(Stored data entries)

########################################

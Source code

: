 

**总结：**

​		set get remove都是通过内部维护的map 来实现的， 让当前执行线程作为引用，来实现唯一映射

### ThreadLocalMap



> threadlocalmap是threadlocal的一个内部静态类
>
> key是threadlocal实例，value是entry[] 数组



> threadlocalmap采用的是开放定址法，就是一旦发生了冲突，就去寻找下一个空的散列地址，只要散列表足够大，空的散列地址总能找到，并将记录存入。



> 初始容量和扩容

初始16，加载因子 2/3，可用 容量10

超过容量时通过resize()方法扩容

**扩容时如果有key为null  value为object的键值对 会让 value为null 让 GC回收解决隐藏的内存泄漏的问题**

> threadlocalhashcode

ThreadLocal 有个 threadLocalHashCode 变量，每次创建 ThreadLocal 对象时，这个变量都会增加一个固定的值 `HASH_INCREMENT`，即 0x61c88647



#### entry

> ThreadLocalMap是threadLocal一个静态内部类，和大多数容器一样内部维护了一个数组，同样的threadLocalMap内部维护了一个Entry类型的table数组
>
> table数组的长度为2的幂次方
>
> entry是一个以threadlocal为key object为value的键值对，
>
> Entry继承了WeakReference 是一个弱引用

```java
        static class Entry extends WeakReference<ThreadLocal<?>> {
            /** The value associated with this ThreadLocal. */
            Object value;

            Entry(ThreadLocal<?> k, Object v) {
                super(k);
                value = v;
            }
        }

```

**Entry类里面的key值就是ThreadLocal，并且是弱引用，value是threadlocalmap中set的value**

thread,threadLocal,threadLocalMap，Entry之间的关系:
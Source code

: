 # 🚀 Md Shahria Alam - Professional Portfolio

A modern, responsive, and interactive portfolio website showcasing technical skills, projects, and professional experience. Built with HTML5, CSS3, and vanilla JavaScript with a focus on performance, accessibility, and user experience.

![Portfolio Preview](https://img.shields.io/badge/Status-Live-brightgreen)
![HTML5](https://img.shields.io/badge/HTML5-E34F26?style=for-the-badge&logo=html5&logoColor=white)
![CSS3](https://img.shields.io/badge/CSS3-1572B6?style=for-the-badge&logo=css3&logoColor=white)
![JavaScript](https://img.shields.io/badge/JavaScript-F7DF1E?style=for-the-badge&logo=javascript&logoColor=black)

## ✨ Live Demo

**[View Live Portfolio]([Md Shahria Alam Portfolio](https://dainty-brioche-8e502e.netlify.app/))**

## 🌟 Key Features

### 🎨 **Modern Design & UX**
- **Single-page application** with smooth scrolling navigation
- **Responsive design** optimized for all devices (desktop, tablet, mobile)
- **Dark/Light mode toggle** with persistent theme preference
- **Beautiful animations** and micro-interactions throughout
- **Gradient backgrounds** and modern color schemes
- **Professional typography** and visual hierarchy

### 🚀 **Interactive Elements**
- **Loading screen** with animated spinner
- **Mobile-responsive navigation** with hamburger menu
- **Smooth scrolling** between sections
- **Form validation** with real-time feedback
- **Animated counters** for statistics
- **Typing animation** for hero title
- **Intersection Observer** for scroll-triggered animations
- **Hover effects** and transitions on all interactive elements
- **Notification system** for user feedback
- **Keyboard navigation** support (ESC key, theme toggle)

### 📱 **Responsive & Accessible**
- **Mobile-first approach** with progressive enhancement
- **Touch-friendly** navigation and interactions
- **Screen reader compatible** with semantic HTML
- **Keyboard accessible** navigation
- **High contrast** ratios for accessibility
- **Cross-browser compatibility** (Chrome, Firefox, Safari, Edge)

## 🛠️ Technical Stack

########################################

**Exercise requirements:**
Give back precisely the lines above that start at the line containing "## ✨ Live Demo" and end at the line containing "- **Mobile-responsive navigation**", inclusive. No other lines belong in the output.

**Solution to the problem:**
## ✨ Live Demo

**[View Live Portfolio]([Md Shahria Alam Portfolio](https://dainty-brioche-8e502e.netlify.app/))**

## 🌟 Key Features

### 🎨 **Modern Design & UX**
- **Single-page application** with smooth scrolling navigation
- **Responsive design** optimized for all devices (desktop, tablet, mobile)
- **Dark/Light mode toggle** with persistent theme preference
- **Beautiful animations** and micro-interactions throughout
- **Gradient backgrounds** and modern color schemes
- **Professional typography** and visual hierarchy

### 🚀 **Interactive Elements**
- **Loading screen** with animated spinner
- **Mobile-responsive navigation** with hamburger menu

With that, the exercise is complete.